So this got me asking few questions:
If I have a class that claims the ownership over an argument of non-sealed type (e.g. initialState in Game's ctor) should I always assume it can be IDisposable? (Probably not)
If I have an IDisposable instance should I ever give up its ownership by casting to a base not implementing IDisposable? (Probably no)
I gather from this that IDisposable feels like a quite unique interface with significant lossy(*) semantics - it cares about its own lifetime. That seems in direct conflict with idea of GC itself that offers guaranteed but non-deterministic memory management. I come from C++ background so it really feels like it tries to implement RAII concept but manually with Dispose(destructor) being called as soon as there are 0 references to it. I don't mean this as a rant on C# at all more like am I missing some language feature? Or perhaps C#-specific pattern for this? I know there's using but that's method-scope only. Next there are finalizers which can ensure a call to Dispose but are still nondeterministic, is there anything else? Perhaps automatic reference counting like C++' shared_ptr?

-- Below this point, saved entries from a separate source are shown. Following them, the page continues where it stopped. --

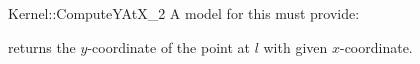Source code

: \begin{ccRefFunctionObjectConcept}{Kernel::ComputeYAtX_2}
A model for this must provide:


       {returns the $y$-coordinate of the point at $l$ with
        given $x$-coordinate.
        }

\ccRefines
{}

\ccSeeAlso
{} \\

\end{ccRefFunctionObjectConcept}
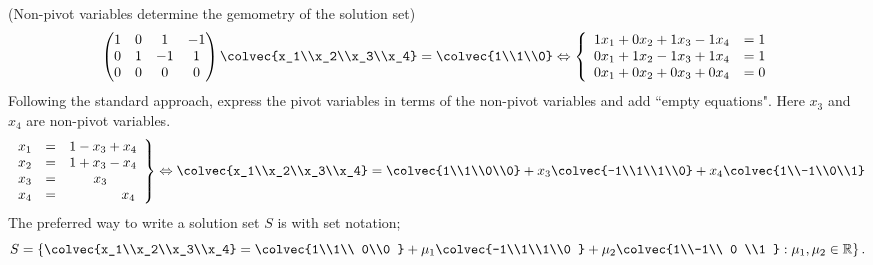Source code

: \begin{example}\label{npcd} (Non-pivot variables determine the gemometry of the solution set)
\[\begin{pmatrix}
1 &  0 & 1 & -1 \\ 
 0 & 1 & -1& 1  \\
 0 &0   & 0  & 0 \\
\end{pmatrix}
\colvec{x_1\\x_2\\x_3\\x_4} 
=
\colvec{1\\1\\0} 
\Leftrightarrow
\left\{
\begin{array}{lcr}
	1x_1 +0x_2+ 1x_3 - 1x_4 & = 1 \\
	0x_1 +1x_2 - 1x_3 + 1x_4 & = 1 \\
	0x_1 +0x_2 + 0x_3 + 0x_4 & = 0 
\end{array}
     \right.
\]
Following the standard approach, express the pivot variables in terms of the non-pivot variables and add ``empty equations". Here $x_3$ and $x_4$ are non-pivot variables.  
\[
\left.
\begin{array}{rcl}
	x_1 & = &1 -x_3+x_4 \\
	x_2 & = &1 +x_3-x_4 \\
	x_3 & = &\phantom{1+~\,}x_3\\
	x_4 & =&\phantom{1+x_3+~}x_4         
\end{array}
     \right\}
     \Leftrightarrow
\colvec{x_1\\x_2\\x_3\\x_4} 
= \colvec{1\\1\\0\\0} + x_3\colvec{-1\\1\\1\\0} + x_4\colvec{1\\-1\\0\\1}
\]
The preferred way to write a solution set $S$ is with set notation;  \[S = \left\{\colvec{x_1\\x_2\\x_3\\x_4} = \colvec{1\\1\\ 0\\0 } + \mu_1 \colvec{-1\\1\\1\\0 }  + \mu_2  \colvec{1\\-1\\ 0 \\1 } : \mu_1,\mu_2\in  {\mathbb R} \right\} .\]

\end{example}
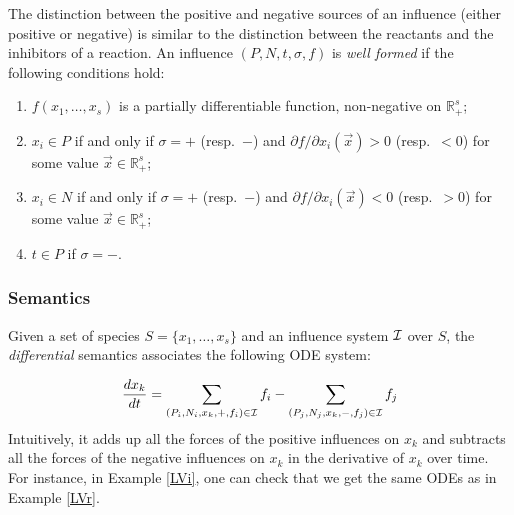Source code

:\documentclass[graybox]{svmult}
\newcommand\for{\mathbin{\text{for}}}
\begin{document}
The distinction between the positive and negative sources of an influence (either positive or negative)
is similar to the distinction between the reactants and the inhibitors of a reaction.
An influence $(P, N, t, \sigma, f)$ is \emph{well formed} if the following conditions hold:
\begin{enumerate}
\item $f(x_1,\dots,x_s)$ is a partially differentiable function, non-negative
   on $\mathbb{R}_+^s$;
\item $x_i\in P$ if and only if $\sigma = +$ (resp.\ $-$) and
   ${\partial {f}}/ {\partial x_i}(\vec x)>0$ (resp.\ $<0$) for some value
   $\vec x\in\mathbb{R}_+^s$;
\item $x_i\in N$ if and only if $\sigma = +$ (resp.\ $-$) and
   ${\partial {f}}/ {\partial x_i}(\vec x)<0$ (resp.\ $>0$) for some value
  $\vec x\in\mathbb{R}_+^s$;
  \item $t\in P$ if $\sigma=-$.
\end{enumerate}




\subsubsection{Semantics}\label{semI}

Given a set of species $S=\{x_1,\dots,x_s\}$ and an influence system $\cal I$ over $S$, 
the \emph{differential} semantics associates the following ODE system:

\[
   \frac{dx_k}{dt} = \sum_{(P_i, N_i, x_k, +, f_i) \in \cal I}f_i - \sum_{(P_j, N_j, x_k, -, f_j) \in \cal I}f_j
\]
Intuitively, it adds up all the forces of the positive influences on $x_k$ and
subtracts all the forces of the negative influences on $x_k$ in the derivative of
$x_k$ over time.
For instance, in Example \ref{LVi}, one can check that we get the same ODEs as in Example \ref{LVr}. 
\end{document}
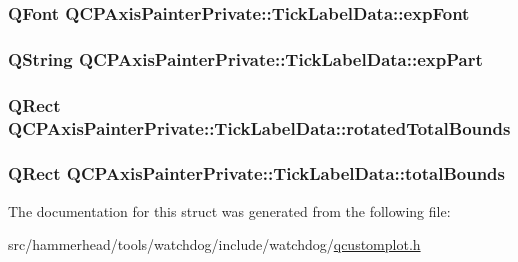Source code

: \subsubsection[{\texorpdfstring{exp\+Font}{expFont}}]{\setlength{\rightskip}{0pt plus 5cm}Q\+Font Q\+C\+P\+Axis\+Painter\+Private\+::\+Tick\+Label\+Data\+::exp\+Font}\hypertarget{structQCPAxisPainterPrivate_1_1TickLabelData_adc10767ebcb719d6927c012a38b9d933}{}\label{structQCPAxisPainterPrivate_1_1TickLabelData_adc10767ebcb719d6927c012a38b9d933}
\subsubsection[{\texorpdfstring{exp\+Part}{expPart}}]{\setlength{\rightskip}{0pt plus 5cm}Q\+String Q\+C\+P\+Axis\+Painter\+Private\+::\+Tick\+Label\+Data\+::exp\+Part}\hypertarget{structQCPAxisPainterPrivate_1_1TickLabelData_a09692e4ea092137278b4ac051d5fdf2b}{}\label{structQCPAxisPainterPrivate_1_1TickLabelData_a09692e4ea092137278b4ac051d5fdf2b}
\subsubsection[{\texorpdfstring{rotated\+Total\+Bounds}{rotatedTotalBounds}}]{\setlength{\rightskip}{0pt plus 5cm}Q\+Rect Q\+C\+P\+Axis\+Painter\+Private\+::\+Tick\+Label\+Data\+::rotated\+Total\+Bounds}\hypertarget{structQCPAxisPainterPrivate_1_1TickLabelData_aa4d38c5ea47c9184a78ee33ae7f1012e}{}\label{structQCPAxisPainterPrivate_1_1TickLabelData_aa4d38c5ea47c9184a78ee33ae7f1012e}
\subsubsection[{\texorpdfstring{total\+Bounds}{totalBounds}}]{\setlength{\rightskip}{0pt plus 5cm}Q\+Rect Q\+C\+P\+Axis\+Painter\+Private\+::\+Tick\+Label\+Data\+::total\+Bounds}\hypertarget{structQCPAxisPainterPrivate_1_1TickLabelData_afbb3163cf4c628914f1b703945419ea5}{}\label{structQCPAxisPainterPrivate_1_1TickLabelData_afbb3163cf4c628914f1b703945419ea5}


The documentation for this struct was generated from the following file\+:\begin{DoxyCompactItemize}
\item 
src/hammerhead/tools/watchdog/include/watchdog/\hyperlink{qcustomplot_8h}{qcustomplot.\+h}\end{DoxyCompactItemize}
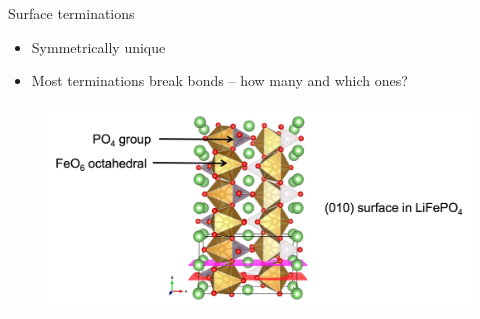 \documentclass[aspectratio=169]{beamer}
\begin{document}
\begin{frame}{Surface terminations}
\begin{itemize}
    \item Symmetrically unique
    \item Most terminations break bonds – how many and which ones? 
\end{itemize}

\begin{figure}
    \includegraphics[width=0.7\linewidth]{lectures/figures/11_LFP_terminations.png}
\end{figure} 

\end{frame} 
\end{document}
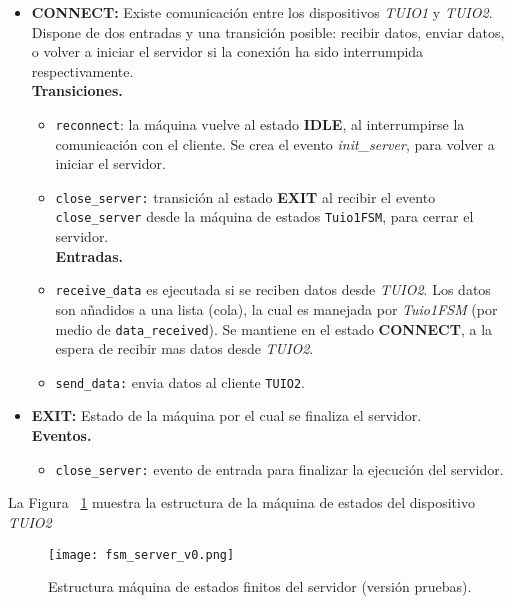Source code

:\begin{itemize}
\item \textbf{CONNECT:} Existe comunicación entre los dispositivos \emph{TUIO1} y \emph{TUIO2}. 
Dispone de dos entradas y una transición posible: recibir datos, enviar datos, o volver a iniciar el servidor si la conexión ha sido interrumpida respectivamente.\\
\textbf{Transiciones.}
\begin{itemize}
\item \texttt{reconnect}: la máquina vuelve al estado \textbf{IDLE}, al interrumpirse la comunicación con el cliente. Se crea el evento \emph{init\_server}, para volver a iniciar el servidor.
\item \texttt{close\_server:} transición al estado \textbf{EXIT} al recibir el evento \texttt{close\_server} desde la máquina de estados \texttt{Tuio1FSM}, para cerrar el servidor.\\
\textbf{Entradas.}
\item \texttt{receive\_data} es ejecutada si se reciben datos desde \emph{TUIO2}. Los datos son añadidos a una lista (cola), la cual es manejada por \emph{Tuio1FSM} (por medio de \texttt{data\_received}). Se mantiene en el estado \textbf{CONNECT}, a la espera de recibir mas datos desde \emph{TUIO2}.
\item \texttt{send\_data:} envia datos al cliente \texttt{TUIO2}.
\end{itemize}


\item \textbf{EXIT:} Estado de la máquina por el cual se finaliza el servidor.\\
\textbf{Eventos.}
\begin{itemize}
\item \texttt{close\_server:} evento de entrada para finalizar la ejecución del servidor.
\end{itemize}
\end{itemize}

La Figura ~\ref{fig:fsmserverv0} muestra la estructura de la máquina de estados del dispositivo \emph{TUIO2}

\begin{figure}[!h]
\begin{center}
\texttt{[image: fsm\_server\_v0.png]}
\caption{Estructura máquina de estados finitos del servidor (versión pruebas).}
\label{fig:fsmserverv0}
\end{center}
\end{figure}




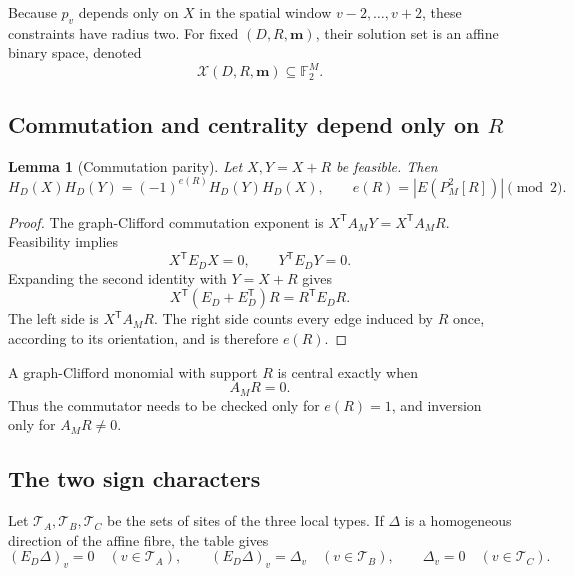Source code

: \documentclass[10pt,letterpaper]{article}
\newtheorem{lemma}[theorem]{Lemma}
\newcommand{\Xfib}{\mathcal X}
\newcommand{\FF}{\mathbb F_2}
\begin{document}
Because \(p_v\) depends only on \(X\) in the spatial window \(v-2,\ldots,v+2\), these constraints have radius two.  For fixed \((D,R,\bm m)\), their solution set is an affine binary space, denoted
\begin{equation}\label{eq:fibre}
 \Xfib(D,R,\bm m)\subseteq\FF^M.
\end{equation}

\subsection{Commutation and centrality depend only on \texorpdfstring{$R$}{R}}

\begin{lemma}[Commutation parity]\label{lem:comm-parity}
Let \(X,Y=X+R\) be feasible.  Then
\begin{equation}\label{eq:comm-parity-R}
 H_D(X)H_D(Y)=(-1)^{e(R)}H_D(Y)H_D(X),
 \qquad
 e(R)=|E(P_M^2[R])|\pmod2.
\end{equation}
\end{lemma}

\begin{proof}
The graph-Clifford commutation exponent is \(X^{\mathsf T}A_MY=X^{\mathsf T}A_MR\).  Feasibility implies
\[
 X^{\mathsf T}E_DX=0,
 \qquad
 Y^{\mathsf T}E_DY=0.
\]
Expanding the second identity with \(Y=X+R\) gives
\[
 X^{\mathsf T}(E_D+E_D^{\mathsf T})R=R^{\mathsf T}E_DR.
\]
The left side is \(X^{\mathsf T}A_MR\).  The right side counts every edge induced by \(R\) once, according to its orientation, and is therefore \(e(R)\).
\end{proof}

A graph-Clifford monomial with support \(R\) is central exactly when
\begin{equation}\label{eq:central-R}
 A_MR=0.
\end{equation}
Thus the commutator needs to be checked only for \(e(R)=1\), and inversion only for \(A_MR\ne0\).

\subsection{The two sign characters}

Let \(\mathcal T_A,\mathcal T_B,\mathcal T_C\) be the sets of sites of the three local types.  If \(\Delta\) is a homogeneous direction of the affine fibre, the table gives
\begin{equation}\label{eq:direction-equations}
 (E_D\Delta)_v=0\quad(v\in\mathcal T_A),
 \qquad
 (E_D\Delta)_v=\Delta_v\quad(v\in\mathcal T_B),
 \qquad
 \Delta_v=0\quad(v\in\mathcal T_C).
\end{equation}
\end{document}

As I've said the above example can be solved (but I don't think it should) by different design but doesn't answer cases where that might not be possible, so please don't focus on it too much. Ideally I would like to see general patterns for solving similar problems.
(*) Sorry, perhaps not a good word. But I mean that a lot of interfaces express a behaviour and that if class implements said interface it just says "Hey, I can also do these things but if you ignore that part of me I still work just fine". Forgetting IDisposable is not lossless.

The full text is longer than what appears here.